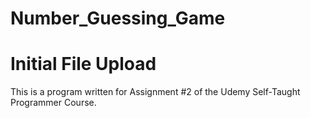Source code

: # Number_Guessing_Game
# Initial File Upload

This is a program written for Assignment #2 of the Udemy Self-Taught Programmer Course.
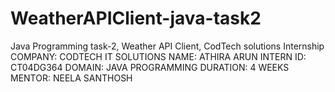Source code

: # WeatherAPIClient-java-task2
Java Programming task-2, Weather API Client, CodTech solutions Internship COMPANY: CODTECH IT SOLUTIONS NAME: ATHIRA ARUN INTERN ID: CT04DG364 DOMAIN: JAVA PROGRAMMING DURATION: 4 WEEKS MENTOR: NEELA SANTHOSH
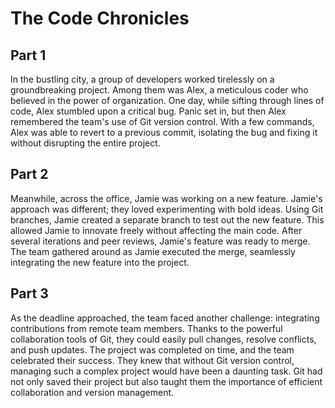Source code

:# The Code Chronicles

## Part 1
In the bustling city, a group of developers worked tirelessly on a groundbreaking project. Among them was Alex, a meticulous coder who believed in the power of organization. One day, while sifting through lines of code, Alex stumbled upon a critical bug. Panic set in, but then Alex remembered the team's use of Git version control. With a few commands, Alex was able to revert to a previous commit, isolating the bug and fixing it without disrupting the entire project.

## Part 2
Meanwhile, across the office, Jamie was working on a new feature. Jamie's approach was different; they loved experimenting with bold ideas. Using Git branches, Jamie created a separate branch to test out the new feature. This allowed Jamie to innovate freely without affecting the main code. After several iterations and peer reviews, Jamie's feature was ready to merge. The team gathered around as Jamie executed the merge, seamlessly integrating the new feature into the project.

## Part 3
As the deadline approached, the team faced another challenge: integrating contributions from remote team members. Thanks to the powerful collaboration tools of Git, they could easily pull changes, resolve conflicts, and push updates. The project was completed on time, and the team celebrated their success. They knew that without Git version control, managing such a complex project would have been a daunting task. Git had not only saved their project but also taught them the importance of efficient collaboration and version management.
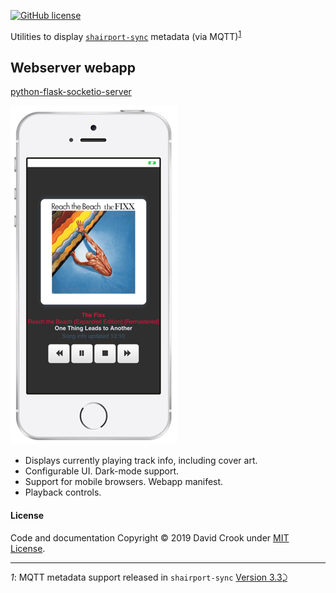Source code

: [![GitHub license](https://img.shields.io/github/license/idcrook/shairport-sync-mqtt-display.svg)](https://github.com/idcrook/shairport-sync-mqtt-display/blob/master/LICENSE)

Utilities to display [`shairport-sync`](https://github.com/mikebrady/shairport-sync) metadata (via MQTT)<sup id="a1">[1](#f1)</sup>

Webserver webapp
----------------

[python-flask-socketio-server](python-flask-socketio-server/)

![Screenshot - Dark mode on iPhone SE](python-flask-socketio-server/screenshot1.png "Dark mode on iPhone SE")

-	Displays currently playing track info, including cover art.
-	Configurable UI. Dark-mode support.
-	Support for mobile browsers. Webapp manifest.
-	Playback controls.

#### License

Code and documentation Copyright © 2019 David Crook under [MIT License](LICENSE).

---

<i id="f1">1</i>: MQTT metadata support released in `shairport-sync` [Version 3.3](https://github.com/mikebrady/shairport-sync/releases/tag/3.3)[⤸](#a1)
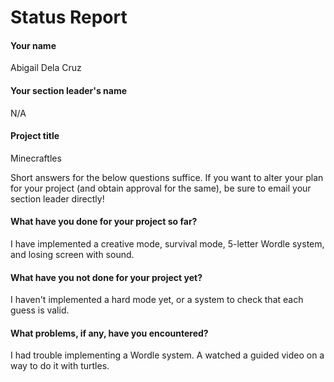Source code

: # Status Report

#### Your name

Abigail Dela Cruz

#### Your section leader's name

N/A

#### Project title

Minecraftles

Short answers for the below questions suffice. If you want to alter your plan for your project (and obtain approval for the same), be sure to email your section leader directly!

#### What have you done for your project so far?

I have implemented a creative mode, survival mode, 5-letter Wordle system, and losing screen with sound.

#### What have you not done for your project yet?

I haven't implemented a hard mode yet, or a system to check that each guess is valid.

#### What problems, if any, have you encountered?

I had trouble implementing a Wordle system. A watched a guided video on a way to do it with turtles.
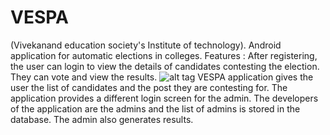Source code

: # VESPA
(Vivekanand education society's Institute of technology). Android application for automatic elections in colleges.
Features :
After registering, the user can login to view the details of candidates contesting the election.
They can vote and view the results.
![alt tag](https://cloud.githubusercontent.com/assets/10370575/7657798/8920eaf0-fb52-11e4-83f4-1d052e190142.png)
VESPA application gives the user the list of candidates and the post they are contesting for.
The application provides a different login screen for the admin.
The developers of the application are the admins and the list of admins is stored in the database. The admin also generates results.

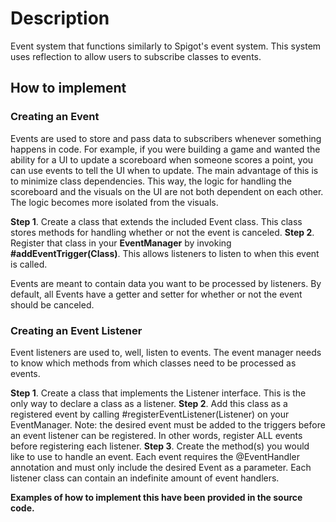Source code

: # Description
Event system that functions similarly to Spigot's event system. This system uses reflection to allow users to subscribe classes to events.

## How to implement
### Creating an Event
Events are used to store and pass data to subscribers whenever something happens in code.
For example, if you were building a game and wanted the ability for a UI to update a scoreboard when someone scores a point, you can use events to tell the UI when to update. The main advantage of this is to minimize class dependencies. This way, the logic for handling the scoreboard and the visuals on the UI are not both dependent on each other. The logic becomes more isolated from the visuals. 

**Step 1**. Create a class that extends the included Event class. This class stores methods for handling whether or not the event is canceled.
**Step 2**. Register that class in your **EventManager** by invoking **#addEventTrigger(Class)**. This allows listeners to listen to when this event is called. 

Events are meant to contain data you want to be processed by listeners. By default, all Events have a getter and setter for whether or not the event should be canceled. 

### Creating an Event Listener
Event listeners are used to, well, listen to events. The event manager needs to know which methods from which classes need to be processed as events. 

**Step 1**. Create a class that implements the Listener interface. This is the only way to declare a class as a listener. 
**Step 2**. Add this class as a registered event by calling #registerEventListener(Listener) on your EventManager. Note: the desired event must be added to the triggers before an event listener can be registered. In other words, register ALL events before registering each listener.
**Step 3**. Create the method(s) you would like to use to handle an event. Each event requires the @EventHandler annotation and must only include the desired Event as a parameter. Each listener class can contain an indefinite amount of event handlers. 

**Examples of how to implement this have been provided in the source code.** 

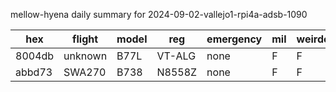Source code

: mellow-hyena daily summary for 2024-09-02-vallejo1-rpi4a-adsb-1090

|hex|flight|model|reg|emergency|mil|weirdo|
|--|--|--|--|--|--|--|
|8004db|unknown|B77L|VT-ALG|none|F|F|
|abbd73|SWA270|B738|N8558Z|none|F|F|
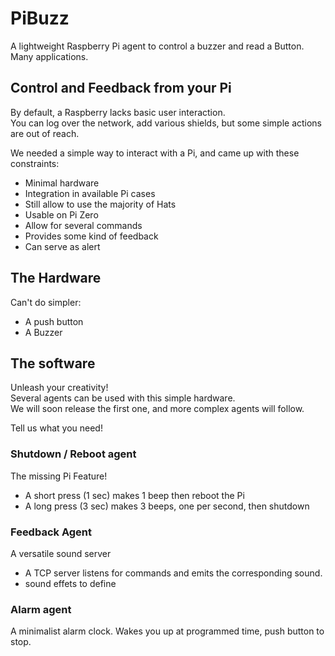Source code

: # PiBuzz
A lightweight Raspberry Pi agent to control a buzzer and read a Button. Many applications.

## Control and Feedback from your Pi

By default, a Raspberry lacks basic user interaction.  
You can log over the network, add various shields, but some simple actions are out of reach.  

We needed a simple way to interact with a Pi, and came up with these constraints:

* Minimal hardware
* Integration in available Pi cases
* Still allow to use the majority of Hats
* Usable on Pi Zero
* Allow for several commands
* Provides some kind of feedback
* Can serve as alert

## The Hardware

Can't do simpler:  
* A push button
* A Buzzer

## The software

Unleash your creativity!  
Several agents can be used with this simple hardware.  
We will soon release the first one, and more complex agents will follow.  

Tell us what you need!

### Shutdown / Reboot agent

The missing Pi Feature!

* A short press (1 sec) makes 1 beep then reboot the Pi
* A long press (3 sec) makes 3 beeps, one per second, then shutdown

### Feedback Agent

A versatile sound server

* A TCP server listens for commands and emits the corresponding sound.
* sound effets to define

### Alarm agent

A minimalist alarm clock. Wakes you up at programmed time, push button to stop.
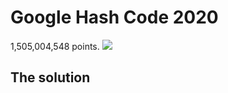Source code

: # Google Hash Code 2020 
 1,505,004,548 points.
 <img src="https://i.imgur.com/2udMoQ6.png"/>


## The solution
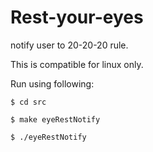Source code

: # Rest-your-eyes
notify user to 20-20-20 rule.

This is compatible for linux only.

Run using following:

`$ cd src`

`$ make eyeRestNotify`

`$ ./eyeRestNotify`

Directions: Leave out the pictures and output everything else in the records exactly.

Reply to the exercise:
Source code

: # Number_Guessing_Game
# Initial File Upload

This is a program written for Assignment #2 of the Udemy Self-Taught Programmer Course.
Source code

: # WeatherAPIClient-java-task2
Java Programming task-2, Weather API Client, CodTech solutions Internship COMPANY: CODTECH IT SOLUTIONS NAME: ATHIRA ARUN INTERN ID: CT04DG364 DOMAIN: JAVA PROGRAMMING DURATION: 4 WEEKS MENTOR: NEELA SANTHOSH
Source code

:# The Code Chronicles

## Part 1
In the bustling city, a group of developers worked tirelessly on a groundbreaking project. Among them was Alex, a meticulous coder who believed in the power of organization. One day, while sifting through lines of code, Alex stumbled upon a critical bug. Panic set in, but then Alex remembered the team's use of Git version control. With a few commands, Alex was able to revert to a previous commit, isolating the bug and fixing it without disrupting the entire project.

## Part 2
Meanwhile, across the office, Jamie was working on a new feature. Jamie's approach was different; they loved experimenting with bold ideas. Using Git branches, Jamie created a separate branch to test out the new feature. This allowed Jamie to innovate freely without affecting the main code. After several iterations and peer reviews, Jamie's feature was ready to merge. The team gathered around as Jamie executed the merge, seamlessly integrating the new feature into the project.

## Part 3
As the deadline approached, the team faced another challenge: integrating contributions from remote team members. Thanks to the powerful collaboration tools of Git, they could easily pull changes, resolve conflicts, and push updates. The project was completed on time, and the team celebrated their success. They knew that without Git version control, managing such a complex project would have been a daunting task. Git had not only saved their project but also taught them the importance of efficient collaboration and version management.
Source code

: [![GitHub license](https://img.shields.io/github/license/idcrook/shairport-sync-mqtt-display.svg)](https://github.com/idcrook/shairport-sync-mqtt-display/blob/master/LICENSE)

Utilities to display [`shairport-sync`](https://github.com/mikebrady/shairport-sync) metadata (via MQTT)<sup id="a1">[1](#f1)</sup>

Webserver webapp
----------------

[python-flask-socketio-server](python-flask-socketio-server/)

![Screenshot - Dark mode on iPhone SE](python-flask-socketio-server/screenshot1.png "Dark mode on iPhone SE")

-	Displays currently playing track info, including cover art.
-	Configurable UI. Dark-mode support.
-	Support for mobile browsers. Webapp manifest.
-	Playback controls.

#### License

Code and documentation Copyright © 2019 David Crook under [MIT License](LICENSE).

---

<i id="f1">1</i>: MQTT metadata support released in `shairport-sync` [Version 3.3](https://github.com/mikebrady/shairport-sync/releases/tag/3.3)[⤸](#a1)
Source code

: # Status Report

#### Your name

Abigail Dela Cruz

#### Your section leader's name

N/A

#### Project title

Minecraftles

Short answers for the below questions suffice. If you want to alter your plan for your project (and obtain approval for the same), be sure to email your section leader directly!

#### What have you done for your project so far?

I have implemented a creative mode, survival mode, 5-letter Wordle system, and losing screen with sound.

#### What have you not done for your project yet?

I haven't implemented a hard mode yet, or a system to check that each guess is valid.

#### What problems, if any, have you encountered?

I had trouble implementing a Wordle system. A watched a guided video on a way to do it with turtles.
Source code

: # VESPA
(Vivekanand education society's Institute of technology). Android application for automatic elections in colleges.
Features :
After registering, the user can login to view the details of candidates contesting the election.
They can vote and view the results.
![alt tag](https://cloud.githubusercontent.com/assets/10370575/7657798/8920eaf0-fb52-11e4-83f4-1d052e190142.png)
VESPA application gives the user the list of candidates and the post they are contesting for.
The application provides a different login screen for the admin.
The developers of the application are the admins and the list of admins is stored in the database. The admin also generates results.

Source code

: # Description
Event system that functions similarly to Spigot's event system. This system uses reflection to allow users to subscribe classes to events.

## How to implement
### Creating an Event
Events are used to store and pass data to subscribers whenever something happens in code.
For example, if you were building a game and wanted the ability for a UI to update a scoreboard when someone scores a point, you can use events to tell the UI when to update. The main advantage of this is to minimize class dependencies. This way, the logic for handling the scoreboard and the visuals on the UI are not both dependent on each other. The logic becomes more isolated from the visuals. 

**Step 1**. Create a class that extends the included Event class. This class stores methods for handling whether or not the event is canceled.
**Step 2**. Register that class in your **EventManager** by invoking **#addEventTrigger(Class)**. This allows listeners to listen to when this event is called. 

Events are meant to contain data you want to be processed by listeners. By default, all Events have a getter and setter for whether or not the event should be canceled. 

### Creating an Event Listener
Event listeners are used to, well, listen to events. The event manager needs to know which methods from which classes need to be processed as events. 

**Step 1**. Create a class that implements the Listener interface. This is the only way to declare a class as a listener. 
**Step 2**. Add this class as a registered event by calling #registerEventListener(Listener) on your EventManager. Note: the desired event must be added to the triggers before an event listener can be registered. In other words, register ALL events before registering each listener.
**Step 3**. Create the method(s) you would like to use to handle an event. Each event requires the @EventHandler annotation and must only include the desired Event as a parameter. Each listener class can contain an indefinite amount of event handlers. 

**Examples of how to implement this have been provided in the source code.** 

Source code

: mellow-hyena daily summary for 2024-09-02-vallejo1-rpi4a-adsb-1090

|hex|flight|model|reg|emergency|mil|weirdo|
|--|--|--|--|--|--|--|
|8004db|unknown|B77L|VT-ALG|none|F|F|
|abbd73|SWA270|B738|N8558Z|none|F|F|
Source code

: # PiBuzz
A lightweight Raspberry Pi agent to control a buzzer and read a Button. Many applications.

## Control and Feedback from your Pi

By default, a Raspberry lacks basic user interaction.  
You can log over the network, add various shields, but some simple actions are out of reach.  

We needed a simple way to interact with a Pi, and came up with these constraints:

* Minimal hardware
* Integration in available Pi cases
* Still allow to use the majority of Hats
* Usable on Pi Zero
* Allow for several commands
* Provides some kind of feedback
* Can serve as alert

## The Hardware

Can't do simpler:  
* A push button
* A Buzzer

## The software

Unleash your creativity!  
Several agents can be used with this simple hardware.  
We will soon release the first one, and more complex agents will follow.  

Tell us what you need!

### Shutdown / Reboot agent

The missing Pi Feature!

* A short press (1 sec) makes 1 beep then reboot the Pi
* A long press (3 sec) makes 3 beeps, one per second, then shutdown

### Feedback Agent

A versatile sound server

* A TCP server listens for commands and emits the corresponding sound.
* sound effets to define

### Alarm agent

A minimalist alarm clock. Wakes you up at programmed time, push button to stop.
Source code

: # Google Hash Code 2020 
 1,505,004,548 points.
 <img src="https://i.imgur.com/2udMoQ6.png"/>


## The solution
Source code

: # Rest-your-eyes
notify user to 20-20-20 rule.

This is compatible for linux only.

Run using following:

`$ cd src`

`$ make eyeRestNotify`

`$ ./eyeRestNotify`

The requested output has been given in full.